A Problem with Cost Shifters

The Equation 11 shows that as marginal cost (\(c\)) increases, price must increase. To see the exact relationship use the Implicit Function Theorem on Equation 10.

\[ \begin{array}{l} \frac{dp_j}{dc_j} = -\frac{\frac{d.}{dc_j}}{\frac{d.}{dp_j}}\\ = \frac{s_{j1}(p_j,p_{-j})}{s_{j11}(p_j,p_{-j})(p_j - c_j) + 2s_{j1}(p_j,p_{-j})} \end{array} \tag{12}\]

where \(s_{j11}\) is the second derivative with respect to \(p_j\). As \(s_{j1}(p_j,p_{-j}) < 0\) (demand slopes down), prices are increasing in costs. One of the IV assumptions holds, at least in theory. However, for all of the IV assumptions to hold we need linear demand or an equivalent assumption. That is, we need \(s_{j11}(p_j,p_{-j}) = 0\).2

\[ \begin{array}{l} \frac{dp_j}{dc_j} = \frac{s_{j1}(p_j,p_{-j})}{2s_{j1}(p_j,p_{-j})}\\ = \frac{1}{2} \end{array} \tag{13}\]

From Equation 12, this assumption gives a linear relationship between price and marginal cost.

Empirical Model of Demand

Consider a case similar to that discussed in Chapter 5. We observe a large number of “markets” \(t\) with various products in each market. In the example below, the markets are supermarkets in particular weeks, and the products are different cereals.

For simplicity assume that there are just two products. The demand for product \(j\) in time \(t\) is the following share of the market.

\[ s_{tj} = 1 - F(\mathbf{X}_{tj}' \gamma + \beta p_{tj} + \xi_{tj}) \tag{14}\]

where the share (\(s_{tj}\)) is the probability that individuals prefer product \(j\) to the alternative. The probability distribution is \(F\). Inside \(F\) is a linear index, which looks like a standard OLS regression. The matrix \(\mathbf{X}\) represents observable characteristics of the product, \(\gamma\) is a vector of preferences over those products, \(p_{tj}\) is the price of the product, \(\beta\) the preference of price and \(\xi_{tj}\) represents unobserved characteristics of the product.

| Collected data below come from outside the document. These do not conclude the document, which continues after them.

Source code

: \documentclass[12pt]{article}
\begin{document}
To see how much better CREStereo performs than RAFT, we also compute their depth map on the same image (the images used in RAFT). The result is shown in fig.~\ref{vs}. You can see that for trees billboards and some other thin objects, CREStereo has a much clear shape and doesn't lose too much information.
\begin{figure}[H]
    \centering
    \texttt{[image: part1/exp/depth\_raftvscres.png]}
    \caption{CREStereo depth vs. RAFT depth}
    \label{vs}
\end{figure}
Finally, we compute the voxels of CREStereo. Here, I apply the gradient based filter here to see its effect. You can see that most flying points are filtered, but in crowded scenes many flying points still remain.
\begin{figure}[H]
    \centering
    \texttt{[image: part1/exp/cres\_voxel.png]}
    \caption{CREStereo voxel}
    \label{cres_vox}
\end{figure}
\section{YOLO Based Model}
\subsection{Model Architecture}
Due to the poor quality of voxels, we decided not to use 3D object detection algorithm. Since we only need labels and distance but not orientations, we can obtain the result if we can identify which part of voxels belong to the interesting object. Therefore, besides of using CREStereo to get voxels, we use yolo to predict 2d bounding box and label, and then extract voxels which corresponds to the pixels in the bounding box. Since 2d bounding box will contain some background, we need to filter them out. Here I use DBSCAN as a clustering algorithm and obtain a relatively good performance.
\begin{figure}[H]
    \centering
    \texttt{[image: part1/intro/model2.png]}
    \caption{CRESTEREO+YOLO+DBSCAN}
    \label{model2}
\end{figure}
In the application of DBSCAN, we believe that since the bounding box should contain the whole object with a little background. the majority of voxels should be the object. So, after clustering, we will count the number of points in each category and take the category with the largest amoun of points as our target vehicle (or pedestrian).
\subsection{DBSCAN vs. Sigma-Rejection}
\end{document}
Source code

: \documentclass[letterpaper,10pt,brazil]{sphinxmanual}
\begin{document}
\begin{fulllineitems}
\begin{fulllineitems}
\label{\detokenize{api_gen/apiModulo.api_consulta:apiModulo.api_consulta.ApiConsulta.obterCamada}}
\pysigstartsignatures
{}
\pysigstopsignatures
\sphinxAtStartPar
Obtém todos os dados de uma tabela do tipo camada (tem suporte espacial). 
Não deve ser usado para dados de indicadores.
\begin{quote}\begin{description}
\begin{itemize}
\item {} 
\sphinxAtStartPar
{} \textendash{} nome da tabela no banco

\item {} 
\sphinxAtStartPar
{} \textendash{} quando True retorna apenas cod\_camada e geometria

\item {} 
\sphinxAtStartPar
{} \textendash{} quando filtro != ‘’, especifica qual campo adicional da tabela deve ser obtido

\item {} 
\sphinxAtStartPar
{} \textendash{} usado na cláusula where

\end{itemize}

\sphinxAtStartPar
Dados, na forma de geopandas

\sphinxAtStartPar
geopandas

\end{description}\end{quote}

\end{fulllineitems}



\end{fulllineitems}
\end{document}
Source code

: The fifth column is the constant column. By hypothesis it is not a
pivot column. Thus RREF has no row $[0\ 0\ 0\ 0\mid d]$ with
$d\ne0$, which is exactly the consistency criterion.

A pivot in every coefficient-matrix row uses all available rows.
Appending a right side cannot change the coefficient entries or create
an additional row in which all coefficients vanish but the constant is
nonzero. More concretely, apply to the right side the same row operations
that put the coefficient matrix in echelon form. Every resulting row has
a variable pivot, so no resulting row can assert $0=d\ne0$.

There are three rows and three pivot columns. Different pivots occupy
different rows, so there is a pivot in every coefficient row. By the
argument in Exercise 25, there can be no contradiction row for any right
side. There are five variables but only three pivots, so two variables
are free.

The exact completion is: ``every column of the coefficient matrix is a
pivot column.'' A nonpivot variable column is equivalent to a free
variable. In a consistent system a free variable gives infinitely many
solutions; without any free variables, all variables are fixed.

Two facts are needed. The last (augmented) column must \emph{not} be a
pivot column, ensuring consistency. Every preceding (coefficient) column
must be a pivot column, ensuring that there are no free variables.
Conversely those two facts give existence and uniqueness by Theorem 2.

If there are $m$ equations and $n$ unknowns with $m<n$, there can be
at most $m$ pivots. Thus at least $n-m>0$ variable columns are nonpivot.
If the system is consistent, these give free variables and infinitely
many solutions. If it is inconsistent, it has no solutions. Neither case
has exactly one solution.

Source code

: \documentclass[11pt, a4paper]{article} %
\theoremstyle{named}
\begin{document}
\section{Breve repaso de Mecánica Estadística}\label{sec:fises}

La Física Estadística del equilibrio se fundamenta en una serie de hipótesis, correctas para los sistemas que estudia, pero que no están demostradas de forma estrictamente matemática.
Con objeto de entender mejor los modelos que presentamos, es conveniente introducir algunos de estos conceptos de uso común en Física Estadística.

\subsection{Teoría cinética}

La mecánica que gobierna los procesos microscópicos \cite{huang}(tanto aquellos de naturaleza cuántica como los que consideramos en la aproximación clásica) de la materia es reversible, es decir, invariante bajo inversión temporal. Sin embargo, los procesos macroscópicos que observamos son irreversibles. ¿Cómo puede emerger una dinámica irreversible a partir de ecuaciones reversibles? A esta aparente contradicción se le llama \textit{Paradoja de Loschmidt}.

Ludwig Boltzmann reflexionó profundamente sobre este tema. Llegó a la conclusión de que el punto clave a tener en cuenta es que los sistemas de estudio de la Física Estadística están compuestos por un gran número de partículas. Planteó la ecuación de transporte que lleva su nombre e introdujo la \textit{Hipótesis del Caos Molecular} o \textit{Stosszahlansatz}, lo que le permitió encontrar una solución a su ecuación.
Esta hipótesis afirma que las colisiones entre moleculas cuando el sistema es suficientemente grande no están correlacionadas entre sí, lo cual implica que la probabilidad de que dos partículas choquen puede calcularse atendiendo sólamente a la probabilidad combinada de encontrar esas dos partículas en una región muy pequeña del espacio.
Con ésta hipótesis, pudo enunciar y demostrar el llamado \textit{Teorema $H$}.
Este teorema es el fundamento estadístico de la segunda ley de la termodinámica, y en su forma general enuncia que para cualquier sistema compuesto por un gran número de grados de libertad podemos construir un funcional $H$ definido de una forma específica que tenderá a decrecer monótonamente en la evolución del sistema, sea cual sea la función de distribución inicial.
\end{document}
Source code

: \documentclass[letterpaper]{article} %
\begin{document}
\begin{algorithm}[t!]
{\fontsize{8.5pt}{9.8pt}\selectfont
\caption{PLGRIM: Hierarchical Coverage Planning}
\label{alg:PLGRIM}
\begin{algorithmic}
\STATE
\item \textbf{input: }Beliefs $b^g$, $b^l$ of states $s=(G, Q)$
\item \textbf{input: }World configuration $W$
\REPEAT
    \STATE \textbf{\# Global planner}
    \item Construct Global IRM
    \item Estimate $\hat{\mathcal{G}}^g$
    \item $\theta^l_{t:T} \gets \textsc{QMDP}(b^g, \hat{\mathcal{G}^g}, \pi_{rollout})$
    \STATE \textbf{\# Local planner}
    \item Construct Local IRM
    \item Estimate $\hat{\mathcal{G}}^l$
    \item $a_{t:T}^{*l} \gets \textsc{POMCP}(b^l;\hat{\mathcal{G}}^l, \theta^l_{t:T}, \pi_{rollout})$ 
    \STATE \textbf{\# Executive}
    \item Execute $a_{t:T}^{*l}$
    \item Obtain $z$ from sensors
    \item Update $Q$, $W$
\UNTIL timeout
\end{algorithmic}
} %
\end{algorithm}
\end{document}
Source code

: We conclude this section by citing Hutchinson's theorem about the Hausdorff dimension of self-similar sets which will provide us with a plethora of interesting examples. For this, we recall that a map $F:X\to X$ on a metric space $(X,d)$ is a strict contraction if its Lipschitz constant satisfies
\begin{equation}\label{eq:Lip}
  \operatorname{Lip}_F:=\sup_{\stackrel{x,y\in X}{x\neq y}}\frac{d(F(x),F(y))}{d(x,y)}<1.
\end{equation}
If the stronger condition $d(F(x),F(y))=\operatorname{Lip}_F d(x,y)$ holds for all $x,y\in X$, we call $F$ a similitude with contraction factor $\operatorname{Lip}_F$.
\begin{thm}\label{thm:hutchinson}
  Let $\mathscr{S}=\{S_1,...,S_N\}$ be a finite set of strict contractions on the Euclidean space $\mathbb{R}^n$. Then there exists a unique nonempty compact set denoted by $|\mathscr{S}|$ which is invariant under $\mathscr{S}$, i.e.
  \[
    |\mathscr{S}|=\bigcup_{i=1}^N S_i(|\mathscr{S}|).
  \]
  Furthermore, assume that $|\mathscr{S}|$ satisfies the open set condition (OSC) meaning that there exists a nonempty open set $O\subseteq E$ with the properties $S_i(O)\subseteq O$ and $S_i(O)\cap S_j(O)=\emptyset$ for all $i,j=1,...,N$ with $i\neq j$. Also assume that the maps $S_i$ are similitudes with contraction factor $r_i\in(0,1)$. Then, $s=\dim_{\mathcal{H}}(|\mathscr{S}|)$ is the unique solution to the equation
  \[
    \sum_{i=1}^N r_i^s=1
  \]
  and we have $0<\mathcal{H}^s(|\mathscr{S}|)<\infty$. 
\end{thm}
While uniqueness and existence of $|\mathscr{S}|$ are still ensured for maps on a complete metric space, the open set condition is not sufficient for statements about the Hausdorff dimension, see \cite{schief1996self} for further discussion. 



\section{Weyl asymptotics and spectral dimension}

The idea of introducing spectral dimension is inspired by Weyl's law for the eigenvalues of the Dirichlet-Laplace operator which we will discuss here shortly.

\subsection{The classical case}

This model is similar to the logit and probit models presented in Chapter 5. More formally, the model assumes that utility is quasi-linear. In this case, the assumption allows a neat trick. If we can invert \(F\) (and we usually can), we can write firm prices as a nice linear function of the \(X\)s.

Inverting Demand

Instead of writing demand as a function of price, we can write price as a function of demand.

\[ p_{tj} = \frac{-\mathbf{X}_{tj}'\gamma}{\beta} - \frac{\xi_{tj}}{\beta} + \frac{F^{-1}(1 - s_{tj})}{\beta} \tag{15}\]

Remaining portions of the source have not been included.